* **Items from a dataset**
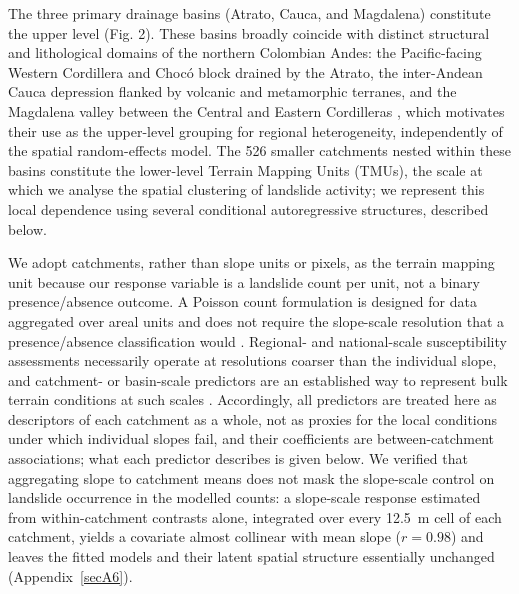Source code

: \documentclass[journal abbreviation, manuscript]{copernicus}
\newcommand{\hl}[1]{#1}
\newcommand{\hlE}[1]{#1}
\begin{document}
\hl{The three primary drainage basins (Atrato, Cauca, and Magdalena) constitute the upper level (Fig. 2). 
These basins broadly coincide with distinct structural and lithological domains of the northern Colombian Andes: the Pacific-facing Western Cordillera and Choc\'{o} block drained by the Atrato, the inter-Andean Cauca depression flanked by volcanic and metamorphic terranes, and the Magdalena valley between the Central and Eastern Cordilleras }\citep{Cediel2003, Taboada2000}\hl{, which motivates their use as the upper-level grouping for regional heterogeneity, independently of the spatial random-effects model. 
The 526 smaller catchments nested within these basins constitute the lower-level Terrain Mapping Units (TMUs), the scale} \hlE{at which we analyse the spatial clustering of landslide activity;} \hl{we represent this local dependence using several conditional autoregressive structures, described below.}

\hl{We adopt catchments, rather than slope units or pixels, as the terrain mapping unit because our response variable is a landslide count per unit, not a binary presence/absence outcome. 
A Poisson count formulation is designed for data aggregated over areal units and does not require the slope-scale resolution that a presence/absence classification would }\citep{lombardo2020space}\hl{. 
Regional- and national-scale susceptibility assessments necessarily operate at resolutions coarser than the individual slope, and catchment- or basin-scale predictors are an established way to represent bulk terrain conditions at such scales }\citep{guzzetti2005probabilistic, stanley2017heuristic, nowickijessee2018global}\hlE{. 
Accordingly, all predictors are treated here as descriptors of each catchment as a whole, not as proxies for the local conditions under which individual slopes fail, and their coefficients are between-catchment associations; what each predictor describes is given below. We verified that aggregating slope to catchment means does not mask the slope-scale control on landslide occurrence in the modelled counts: a slope-scale response estimated from within-catchment contrasts alone, integrated over every 12.5~m cell of each catchment, yields a covariate almost collinear with mean slope ($r = 0.98$) and leaves the fitted models and their latent spatial structure essentially unchanged (\mbox{Appendix~\ref{secA6}}).}
\end{document}
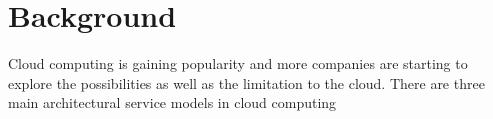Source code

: \chapter{Background}




Cloud computing is gaining popularity and more companies are starting 
to explore the possibilities as well as the limitation to the cloud.
There are three main architectural service models in cloud computing\cite{nist:mell11}


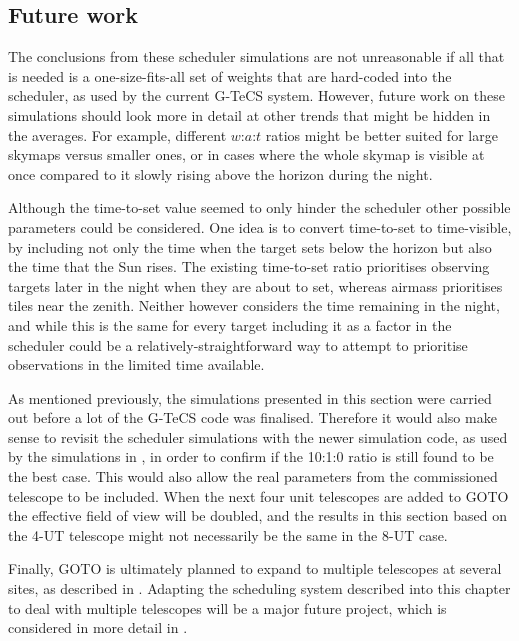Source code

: \subsection{Future work}
\label{sec:scheduler_sim_future}
\begin{colsection}

The conclusions from these scheduler simulations are not unreasonable if all that is needed is a one-size-fits-all set of weights that are hard-coded into the scheduler, as used by the current G-TeCS system. However, future work on these simulations should look more in detail at other trends that might be hidden in the averages. For example, different $w$:$a$:$t$ ratios might be better suited for large skymaps versus smaller ones, or in cases where the whole skymap is visible at once compared to it slowly rising above the horizon during the night.

Although the time-to-set value seemed to only hinder the scheduler other possible parameters could be considered. One idea is to convert time-to-set to time-visible, by including not only the time when the target sets below the horizon but also the time that the Sun rises. The existing time-to-set ratio prioritises observing targets later in the night when they are about to set, whereas airmass prioritises tiles near the zenith. Neither however considers the time remaining in the night, and while this is the same for every target including it as a factor in the scheduler could be a relatively-straightforward way to attempt to prioritise observations in the limited time available.

As mentioned previously, the simulations presented in this section were carried out before a lot of the G-TeCS code was finalised. Therefore it would also make sense to revisit the scheduler simulations with the newer simulation code, as used by the simulations in , in order to confirm if the 10:1:0 ratio is still found to be the best case. This would also allow the real parameters from the commissioned telescope to be included. When the next four unit telescopes are added to GOTO the effective field of view will be doubled, and the results in this section based on the 4-UT telescope might not necessarily be the same in the 8-UT case.

Finally, GOTO is ultimately planned to expand to multiple telescopes at several sites, as described in . Adapting the scheduling system described into this chapter to deal with multiple telescopes will be a major future project, which is considered in more detail in .

\end{colsection}

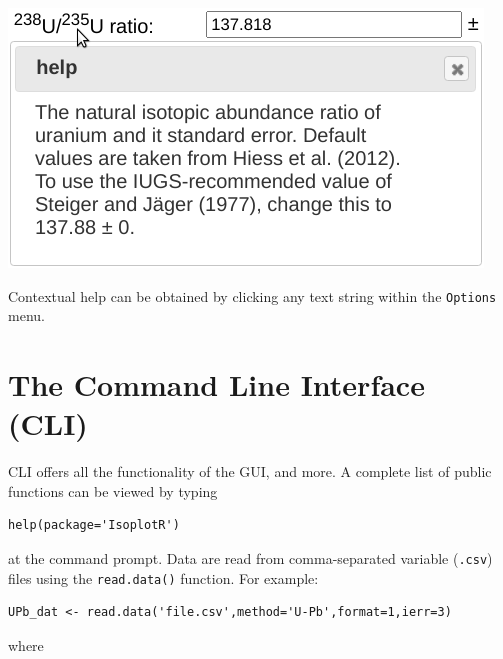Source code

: \begin{refsection}
\noindent\begin{minipage}[t]{.45\textwidth}
\strut\vspace*{-\baselineskip}\newline
\includegraphics[width=\textwidth]{../figures/contextualhelp.png}
\end{minipage}
\begin{minipage}[t]{.55\textwidth}
Contextual help can be obtained by clicking any text string within the
\texttt{Options} menu.
\end{minipage}

\section{The Command Line Interface (CLI)}

CLI offers all the functionality of the GUI, and more. A complete list
of public functions can be viewed by typing

\begin{verbatim}
help(package='IsoplotR')
\end{verbatim}

\noindent at the command prompt. Data are read from comma-separated
variable (\texttt{.csv}) files using the \texttt{read.data()}
function. For example:

\begin{verbatim}
UPb_dat <- read.data('file.csv',method='U-Pb',format=1,ierr=3)
\end{verbatim}

\noindent where\\


\end{refsection}
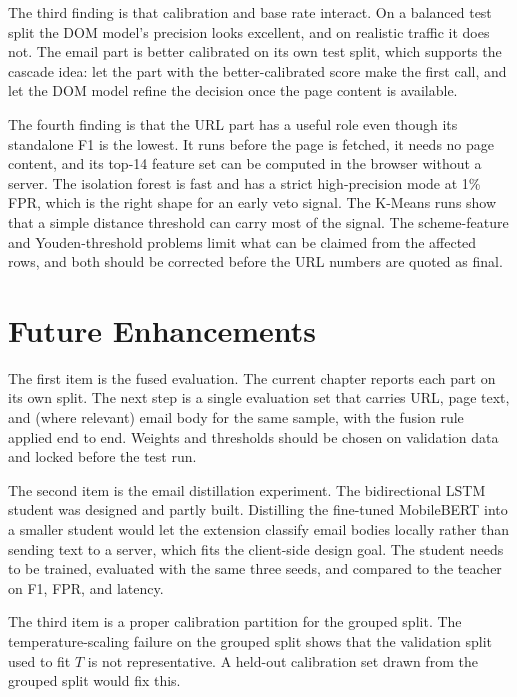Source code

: \documentclass{FastFyp}
\begin{document}
The third finding is that calibration and base rate interact. On a balanced test split the DOM model's precision looks excellent, and on realistic traffic it does not. The email part is better calibrated on its own test split, which supports the cascade idea: let the part with the better-calibrated score make the first call, and let the DOM model refine the decision once the page content is available.

The fourth finding is that the URL part has a useful role even though its standalone F1 is the lowest. It runs before the page is fetched, it needs no page content, and its top-14 feature set can be computed in the browser without a server. The isolation forest is fast and has a strict high-precision mode at 1\% FPR, which is the right shape for an early veto signal. The K-Means runs show that a simple distance threshold can carry most of the signal. The scheme-feature and Youden-threshold problems limit what can be claimed from the affected rows, and both should be corrected before the URL numbers are quoted as final.

\section{Future Enhancements}
\label{sec:future}

The first item is the fused evaluation. The current chapter reports each part on its own split. The next step is a single evaluation set that carries URL, page text, and (where relevant) email body for the same sample, with the fusion rule applied end to end. Weights and thresholds should be chosen on validation data and locked before the test run.

The second item is the email distillation experiment. The bidirectional LSTM student was designed and partly built. Distilling the fine-tuned MobileBERT into a smaller student would let the extension classify email bodies locally rather than sending text to a server, which fits the client-side design goal. The student needs to be trained, evaluated with the same three seeds, and compared to the teacher on F1, FPR, and latency.

The third item is a proper calibration partition for the grouped split. The temperature-scaling failure on the grouped split shows that the validation split used to fit $T$ is not representative. A held-out calibration set drawn from the grouped split would fix this.
\end{document}
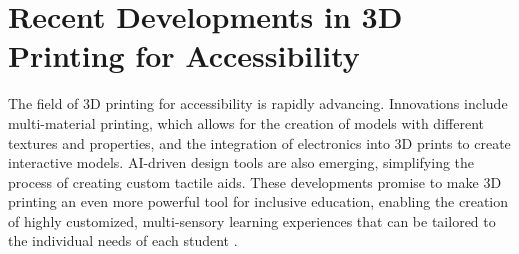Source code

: \section{Recent Developments in 3D Printing for Accessibility}\label{ch5:sec:developments}
The field of 3D printing for accessibility is rapidly advancing. Innovations include multi-material printing, which allows for the creation of models with different textures and properties, and the integration of electronics into 3D prints to create interactive models. AI-driven design tools are also emerging, simplifying the process of creating custom tactile aids. These developments promise to make 3D printing an even more powerful tool for inclusive education, enabling the creation of highly customized, multi-sensory learning experiences that can be tailored to the individual needs of each student \supercite{Jo2016}.
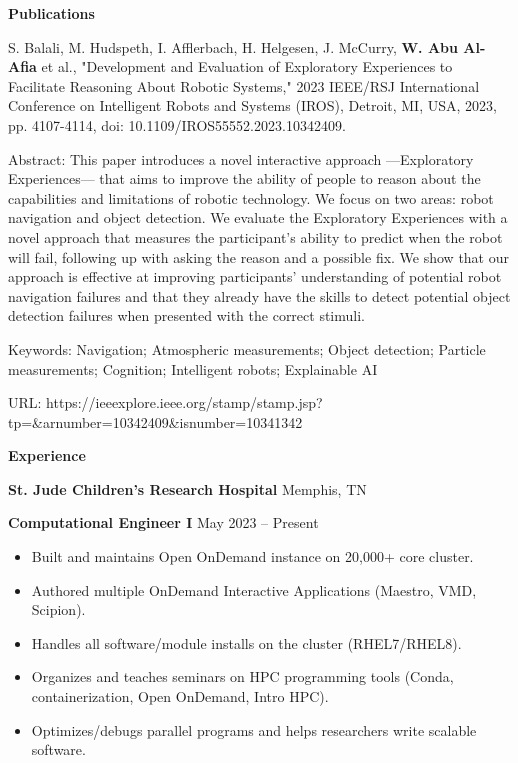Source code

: \documentclass[11pt]{article}
\begin{document}
\begin{center}
    \textbf{Publications}
\end{center}

S. Balali, M. Hudspeth, I. Afflerbach, H. Helgesen, J. McCurry, \textbf{W. Abu Al-Afia} et al., "Development and Evaluation of Exploratory Experiences to Facilitate Reasoning About Robotic Systems," 2023 IEEE/RSJ International Conference on Intelligent Robots and Systems (IROS), Detroit, MI, USA, 2023, pp. 4107-4114, doi: 10.1109/IROS55552.2023.10342409.

\vspace{6pt}

Abstract: This paper introduces a novel interactive approach —Exploratory Experiences— that aims to improve the ability of people to reason about the capabilities and limitations of robotic technology. We focus on two areas: robot navigation and object detection. We evaluate the Exploratory Experiences with a novel approach that measures the participant's ability to predict when the robot will fail, following up with asking the reason and a possible fix. We show that our approach is effective at improving participants' understanding of potential robot navigation failures and that they already have the skills to detect potential object detection failures when presented with the correct stimuli. 

\vspace{6pt}

Keywords: Navigation; Atmospheric measurements; Object detection; Particle measurements; Cognition; Intelligent robots; Explainable AI

\vspace{6pt}

URL: https://ieeexplore.ieee.org/stamp/stamp.jsp?tp=\&arnumber=10342409\&isnumber=10341342


\vspace{12pt}
\pagebreak

\begin{center}
    \textbf{Experience}
\end{center}
\textbf{St. Jude Children's Research Hospital} \hfill Memphis, TN
 
\textbf{Computational Engineer I} \hfill May 2023 – Present
\begin{itemize}[noitemsep]
    \item Built and maintains Open OnDemand instance on 20,000+ core cluster.
    \item Authored multiple OnDemand Interactive Applications (Maestro, VMD, Scipion).
    \item Handles all software/module installs on the cluster (RHEL7/RHEL8).
    \item Organizes and teaches seminars on HPC programming tools (Conda, containerization, Open OnDemand, Intro HPC).
    \item Optimizes/debugs parallel programs and helps researchers write scalable software.
\end{itemize}
\end{document}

* **WHAT YOU NEED TO DO**
Reproduce, word for word, every line from the start of the records down to and including the line with "binary presence/absence outcome."; skip the pictures.

* **SOLUTION BELOW**
Source code

: \documentclass[journal abbreviation, manuscript]{copernicus}
\newcommand{\hl}[1]{#1}
\newcommand{\hlE}[1]{#1}
\begin{document}
\hl{The three primary drainage basins (Atrato, Cauca, and Magdalena) constitute the upper level (Fig. 2). 
These basins broadly coincide with distinct structural and lithological domains of the northern Colombian Andes: the Pacific-facing Western Cordillera and Choc\'{o} block drained by the Atrato, the inter-Andean Cauca depression flanked by volcanic and metamorphic terranes, and the Magdalena valley between the Central and Eastern Cordilleras }\citep{Cediel2003, Taboada2000}\hl{, which motivates their use as the upper-level grouping for regional heterogeneity, independently of the spatial random-effects model. 
The 526 smaller catchments nested within these basins constitute the lower-level Terrain Mapping Units (TMUs), the scale} \hlE{at which we analyse the spatial clustering of landslide activity;} \hl{we represent this local dependence using several conditional autoregressive structures, described below.}

\hl{We adopt catchments, rather than slope units or pixels, as the terrain mapping unit because our response variable is a landslide count per unit, not a binary presence/absence outcome. 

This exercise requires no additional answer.